Founded in 2008, the BIGKID Foundation is a multi award-winning charity based in Lambeth supporting young people at risk of social exclusion. Through a variety of community engagement, mentoring and leadership programmes including football, tennis and basketball sessions, weekly youth clubs, holiday activities and residentials, BIGKID equips young people with the skills and strength to take control of their own lives and find, develop and act on their own potential. Speaking to Helen, the Foundation’s Development Director, we discussed the importance of sports in engaging young people and increasing their skills and confidence.
“The biggest challenges many of the young people who come to us face is low self-esteem and self-worth,” said Helen. This can lead to a variety of different issues, such as youth crime, lack of aspirations and a negative outlook on the future. Many of the young people they work with also struggle with the pressure of drugs and gangs.
But how does engagement in sports support growing self-esteem and confidence?
“The absence of judgement is very important. By offering individual support and being available for a chat, young people develop trust and open up.” At BIGKID, it is not about being the best at sports – it is about having fun and being part of a team, no one is benched. "If you're coming to play, you're going to play." says Helen. This is why so many young people are regulars. Once they come and become a part of the ‘BIGKID family’, as the charity is often referred to by the young people, they come again.

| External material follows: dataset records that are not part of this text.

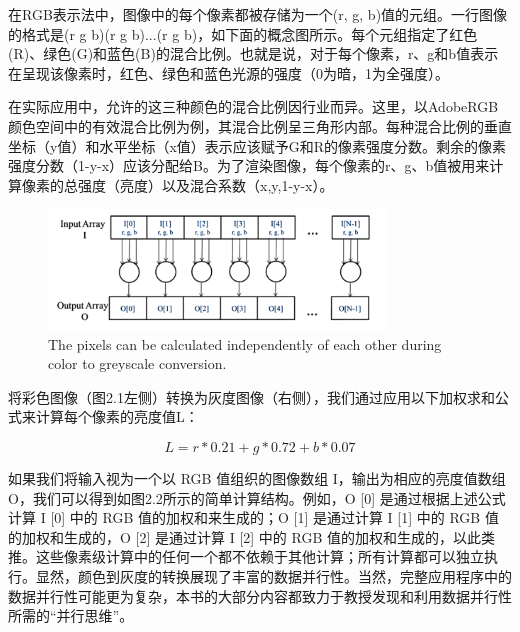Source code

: \documentclass[11pt]{ctexart}
\begin{document}
在RGB表示法中，图像中的每个像素都被存储为一个(r, g, b)值的元组。一行图像的格式是(r g b)(r g b)...(r g b)，如下面的概念图所示。每个元组指定了红色(R)、绿色(G)和蓝色(B)的混合比例。也就是说，对于每个像素，r、g和b值表示在呈现该像素时，红色、绿色和蓝色光源的强度（0为暗，1为全强度）。

在实际应用中，允许的这三种颜色的混合比例因行业而异。这里，以AdobeRGB颜色空间中的有效混合比例为例，其混合比例呈三角形内部。每种混合比例的垂直坐标（y值）和水平坐标（x值）表示应该赋予G和R的像素强度分数。剩余的像素强度分数（1-y-x）应该分配给B。为了渲染图像，每个像素的r、g、b值被用来计算像素的总强度（亮度）以及混合系数（x,y,1-y-x）。

\begin{figure}[ht]
	\centering
	\includegraphics[width=0.8\textwidth]{photos/pixels.png}
	\caption{The pixels can be calculated independently of each other during color to greyscale
		conversion.}
	\label{fig:2}
\end{figure}

将彩色图像（图2.1左侧）转换为灰度图像（右侧），我们通过应用以下加权求和公式来计算每个像素的亮度值L：

\begin{equation}
	L= r*0.21 + g * 0.72 + b *0.07
\end{equation}

如果我们将输入视为一个以 RGB 值组织的图像数组 I，输出为相应的亮度值数组 O，我们可以得到如图2.2所示的简单计算结构。例如，O [0] 是通过根据上述公式计算 I [0] 中的 RGB 值的加权和来生成的；O [1] 是通过计算 I [1] 中的 RGB 值的加权和生成的，O [2] 是通过计算 I [2] 中的 RGB 值的加权和生成的，以此类推。这些像素级计算中的任何一个都不依赖于其他计算；所有计算都可以独立执行。显然，颜色到灰度的转换展现了丰富的数据并行性。当然，完整应用程序中的数据并行性可能更为复杂，本书的大部分内容都致力于教授发现和利用数据并行性所需的“并行思维”。
\end{document}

Young people are accepted, they can speak freely and exercise regularly outside in the fresh air. This has a big impact on their confidence and self-esteem and equips them with vital social skills. And they tell their friends about it. Word of mouth is the main way in which BIGKID recruits young people to their activities. Making their programmes as accessible as possible - both mentally and physically - is also part of their success in ensuring young people continue to come. The first time a young person turns up at BIGKID, they just play - no forms are needed at this point.
Helen has noticed that, contrary to common perceptions, it’s not just the boys who want to get involved with sports. The number of girls joining the BIGKID family increased from 4 in 2015 to more than 500 in 2017. This is particularly due to the charity’s flexibility. Young people are encouraged to take an active role in developing services. This is how the youth club nights started. After a couple of girls mentioned that they would like to have a safe space to come together and talk, BIGKID started a weekly youth club night. The boys soon followed suit asking for their own club night to meet, talk and have fun. The first one was held a couple of weeks ago.
The BIGKID Foundation shows how important engagement in sport is for young people’s development. It connects young Londoners from different backgrounds, allows them to have fun in a safe environment and gives them the opportunity to develop vital life skills while being active. But sport also teaches an important lesson – it’s not always about being the best, sometimes it’s simply about having fun.